### Your goal
The listing should be returned in its entirety, exactly as given.

### Given data
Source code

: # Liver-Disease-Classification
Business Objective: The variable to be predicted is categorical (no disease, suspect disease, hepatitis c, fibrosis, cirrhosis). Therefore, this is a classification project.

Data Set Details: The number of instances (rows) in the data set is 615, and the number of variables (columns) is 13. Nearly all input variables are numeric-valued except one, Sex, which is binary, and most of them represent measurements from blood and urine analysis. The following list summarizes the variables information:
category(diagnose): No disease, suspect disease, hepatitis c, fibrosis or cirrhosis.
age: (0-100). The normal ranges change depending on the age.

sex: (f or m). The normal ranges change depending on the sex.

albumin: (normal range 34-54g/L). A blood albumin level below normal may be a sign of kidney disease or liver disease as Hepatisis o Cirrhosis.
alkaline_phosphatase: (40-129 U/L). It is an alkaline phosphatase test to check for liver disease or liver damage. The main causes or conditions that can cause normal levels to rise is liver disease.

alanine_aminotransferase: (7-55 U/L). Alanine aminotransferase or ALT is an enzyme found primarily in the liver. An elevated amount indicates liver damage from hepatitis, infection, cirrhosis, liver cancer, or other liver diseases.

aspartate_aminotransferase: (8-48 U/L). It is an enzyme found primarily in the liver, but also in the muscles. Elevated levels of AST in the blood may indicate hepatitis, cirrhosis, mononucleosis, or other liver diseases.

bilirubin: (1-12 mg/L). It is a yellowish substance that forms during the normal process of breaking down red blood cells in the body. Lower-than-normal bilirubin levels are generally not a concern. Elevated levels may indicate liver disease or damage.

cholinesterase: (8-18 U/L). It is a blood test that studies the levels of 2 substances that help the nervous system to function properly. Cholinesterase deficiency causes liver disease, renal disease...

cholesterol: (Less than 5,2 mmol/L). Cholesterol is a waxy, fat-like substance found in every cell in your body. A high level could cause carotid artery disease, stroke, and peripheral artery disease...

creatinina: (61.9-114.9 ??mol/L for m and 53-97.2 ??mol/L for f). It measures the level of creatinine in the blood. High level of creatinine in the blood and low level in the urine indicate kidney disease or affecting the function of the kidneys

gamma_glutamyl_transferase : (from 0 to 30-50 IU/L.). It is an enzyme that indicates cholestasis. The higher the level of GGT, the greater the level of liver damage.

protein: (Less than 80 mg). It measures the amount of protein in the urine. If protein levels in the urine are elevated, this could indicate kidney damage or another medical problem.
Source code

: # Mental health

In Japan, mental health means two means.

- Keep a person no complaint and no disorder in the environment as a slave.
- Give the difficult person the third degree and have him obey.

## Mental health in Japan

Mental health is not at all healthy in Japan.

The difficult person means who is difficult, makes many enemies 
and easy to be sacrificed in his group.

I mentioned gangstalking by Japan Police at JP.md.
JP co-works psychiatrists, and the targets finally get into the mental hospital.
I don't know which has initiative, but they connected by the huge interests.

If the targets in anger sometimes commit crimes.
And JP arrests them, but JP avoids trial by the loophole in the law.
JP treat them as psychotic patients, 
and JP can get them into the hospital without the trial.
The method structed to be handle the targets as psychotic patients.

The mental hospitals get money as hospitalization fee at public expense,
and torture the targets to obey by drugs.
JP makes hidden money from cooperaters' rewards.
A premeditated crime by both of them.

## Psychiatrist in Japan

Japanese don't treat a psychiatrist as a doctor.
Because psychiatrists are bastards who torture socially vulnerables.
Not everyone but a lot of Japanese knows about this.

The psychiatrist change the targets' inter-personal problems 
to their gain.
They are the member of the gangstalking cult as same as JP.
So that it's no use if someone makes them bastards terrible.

### Answer space
Source code

: # Liver-Disease-Classification
Business Objective: The variable to be predicted is categorical (no disease, suspect disease, hepatitis c, fibrosis, cirrhosis). Therefore, this is a classification project.

Data Set Details: The number of instances (rows) in the data set is 615, and the number of variables (columns) is 13. Nearly all input variables are numeric-valued except one, Sex, which is binary, and most of them represent measurements from blood and urine analysis. The following list summarizes the variables information:
category(diagnose): No disease, suspect disease, hepatitis c, fibrosis or cirrhosis.
age: (0-100). The normal ranges change depending on the age.

sex: (f or m). The normal ranges change depending on the sex.

albumin: (normal range 34-54g/L). A blood albumin level below normal may be a sign of kidney disease or liver disease as Hepatisis o Cirrhosis.
alkaline_phosphatase: (40-129 U/L). It is an alkaline phosphatase test to check for liver disease or liver damage. The main causes or conditions that can cause normal levels to rise is liver disease.

alanine_aminotransferase: (7-55 U/L). Alanine aminotransferase or ALT is an enzyme found primarily in the liver. An elevated amount indicates liver damage from hepatitis, infection, cirrhosis, liver cancer, or other liver diseases.

aspartate_aminotransferase: (8-48 U/L). It is an enzyme found primarily in the liver, but also in the muscles. Elevated levels of AST in the blood may indicate hepatitis, cirrhosis, mononucleosis, or other liver diseases.

bilirubin: (1-12 mg/L). It is a yellowish substance that forms during the normal process of breaking down red blood cells in the body. Lower-than-normal bilirubin levels are generally not a concern. Elevated levels may indicate liver disease or damage.

cholinesterase: (8-18 U/L). It is a blood test that studies the levels of 2 substances that help the nervous system to function properly. Cholinesterase deficiency causes liver disease, renal disease...

cholesterol: (Less than 5,2 mmol/L). Cholesterol is a waxy, fat-like substance found in every cell in your body. A high level could cause carotid artery disease, stroke, and peripheral artery disease...

creatinina: (61.9-114.9 ??mol/L for m and 53-97.2 ??mol/L for f). It measures the level of creatinine in the blood. High level of creatinine in the blood and low level in the urine indicate kidney disease or affecting the function of the kidneys

gamma_glutamyl_transferase : (from 0 to 30-50 IU/L.). It is an enzyme that indicates cholestasis. The higher the level of GGT, the greater the level of liver damage.

protein: (Less than 80 mg). It measures the amount of protein in the urine. If protein levels in the urine are elevated, this could indicate kidney damage or another medical problem.
Source code

: # Mental health

In Japan, mental health means two means.

- Keep a person no complaint and no disorder in the environment as a slave.
- Give the difficult person the third degree and have him obey.

## Mental health in Japan

Mental health is not at all healthy in Japan.

The difficult person means who is difficult, makes many enemies 
and easy to be sacrificed in his group.

I mentioned gangstalking by Japan Police at JP.md.
JP co-works psychiatrists, and the targets finally get into the mental hospital.
I don't know which has initiative, but they connected by the huge interests.

If the targets in anger sometimes commit crimes.
And JP arrests them, but JP avoids trial by the loophole in the law.
JP treat them as psychotic patients, 
and JP can get them into the hospital without the trial.
The method structed to be handle the targets as psychotic patients.

The mental hospitals get money as hospitalization fee at public expense,
and torture the targets to obey by drugs.
JP makes hidden money from cooperaters' rewards.
A premeditated crime by both of them.

## Psychiatrist in Japan

Japanese don't treat a psychiatrist as a doctor.
Because psychiatrists are bastards who torture socially vulnerables.
Not everyone but a lot of Japanese knows about this.

The psychiatrist change the targets' inter-personal problems 
to their gain.
They are the member of the gangstalking cult as same as JP.
So that it's no use if someone makes them bastards terrible.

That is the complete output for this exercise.